*TASK DIRECTIONS*: Once you reach the line containing "-XX:+PrintGCTimeStamps" in the entries below, write out that line and each one after it down to the line containing "-XX:ParallelGCThreads=8：新生代并行收集器的线程数。", exactly and with nothing added.

^^^^^^^^

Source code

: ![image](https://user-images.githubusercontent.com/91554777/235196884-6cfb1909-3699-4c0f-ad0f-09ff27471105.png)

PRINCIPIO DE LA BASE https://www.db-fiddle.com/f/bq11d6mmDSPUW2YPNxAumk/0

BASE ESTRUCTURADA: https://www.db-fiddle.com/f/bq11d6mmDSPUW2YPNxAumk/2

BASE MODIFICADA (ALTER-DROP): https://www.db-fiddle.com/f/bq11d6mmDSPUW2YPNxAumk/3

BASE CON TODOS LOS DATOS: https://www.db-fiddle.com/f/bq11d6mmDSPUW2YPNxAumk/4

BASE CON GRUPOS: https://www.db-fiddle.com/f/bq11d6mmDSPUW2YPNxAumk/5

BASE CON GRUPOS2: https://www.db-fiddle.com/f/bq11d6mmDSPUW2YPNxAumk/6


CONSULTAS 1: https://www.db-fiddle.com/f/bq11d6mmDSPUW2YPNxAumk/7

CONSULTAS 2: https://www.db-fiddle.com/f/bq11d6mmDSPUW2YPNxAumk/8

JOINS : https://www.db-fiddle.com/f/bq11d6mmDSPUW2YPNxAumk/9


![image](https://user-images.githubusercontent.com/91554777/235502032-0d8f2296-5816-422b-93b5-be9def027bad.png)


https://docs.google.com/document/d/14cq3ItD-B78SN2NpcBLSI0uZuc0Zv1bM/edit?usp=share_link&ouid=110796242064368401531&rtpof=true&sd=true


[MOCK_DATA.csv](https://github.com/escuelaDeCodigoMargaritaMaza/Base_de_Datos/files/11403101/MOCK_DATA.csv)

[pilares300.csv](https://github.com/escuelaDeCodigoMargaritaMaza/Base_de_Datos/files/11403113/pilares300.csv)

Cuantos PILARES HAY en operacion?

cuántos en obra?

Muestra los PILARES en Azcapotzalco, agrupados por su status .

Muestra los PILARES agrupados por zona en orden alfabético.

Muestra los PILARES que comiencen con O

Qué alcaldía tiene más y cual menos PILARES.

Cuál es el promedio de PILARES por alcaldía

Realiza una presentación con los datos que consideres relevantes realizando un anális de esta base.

^^^^^^^^

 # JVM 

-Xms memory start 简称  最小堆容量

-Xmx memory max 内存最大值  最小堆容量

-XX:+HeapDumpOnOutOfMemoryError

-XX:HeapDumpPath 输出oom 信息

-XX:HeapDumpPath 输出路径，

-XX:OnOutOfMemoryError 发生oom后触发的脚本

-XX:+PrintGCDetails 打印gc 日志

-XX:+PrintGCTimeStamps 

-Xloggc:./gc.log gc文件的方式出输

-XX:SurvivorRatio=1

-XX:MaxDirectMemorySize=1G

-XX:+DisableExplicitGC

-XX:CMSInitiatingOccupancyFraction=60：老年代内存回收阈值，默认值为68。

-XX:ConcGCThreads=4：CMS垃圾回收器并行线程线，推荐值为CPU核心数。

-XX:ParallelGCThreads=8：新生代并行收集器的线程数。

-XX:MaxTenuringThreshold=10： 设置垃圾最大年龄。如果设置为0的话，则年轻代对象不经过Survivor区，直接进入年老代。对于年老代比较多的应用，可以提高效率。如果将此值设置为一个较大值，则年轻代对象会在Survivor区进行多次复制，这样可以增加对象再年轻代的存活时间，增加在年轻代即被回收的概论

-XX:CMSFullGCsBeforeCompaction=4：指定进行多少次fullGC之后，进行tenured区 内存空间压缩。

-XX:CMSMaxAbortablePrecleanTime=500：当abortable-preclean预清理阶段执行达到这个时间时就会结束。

^^^^^^^^

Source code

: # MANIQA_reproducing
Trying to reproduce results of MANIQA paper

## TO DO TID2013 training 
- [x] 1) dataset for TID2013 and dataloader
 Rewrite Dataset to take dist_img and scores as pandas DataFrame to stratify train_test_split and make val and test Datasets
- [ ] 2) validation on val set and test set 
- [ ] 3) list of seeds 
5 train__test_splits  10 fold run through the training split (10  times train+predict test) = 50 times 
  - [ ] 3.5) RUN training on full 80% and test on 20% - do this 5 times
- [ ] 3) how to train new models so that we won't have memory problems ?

^^^^^^^^

*EXPECTED OUTPUT*:
-XX:+PrintGCTimeStamps 

-Xloggc:./gc.log gc文件的方式出输

-XX:SurvivorRatio=1

-XX:MaxDirectMemorySize=1G

-XX:+DisableExplicitGC

-XX:CMSInitiatingOccupancyFraction=60：老年代内存回收阈值，默认值为68。

-XX:ConcGCThreads=4：CMS垃圾回收器并行线程线，推荐值为CPU核心数。

-XX:ParallelGCThreads=8：新生代并行收集器的线程数。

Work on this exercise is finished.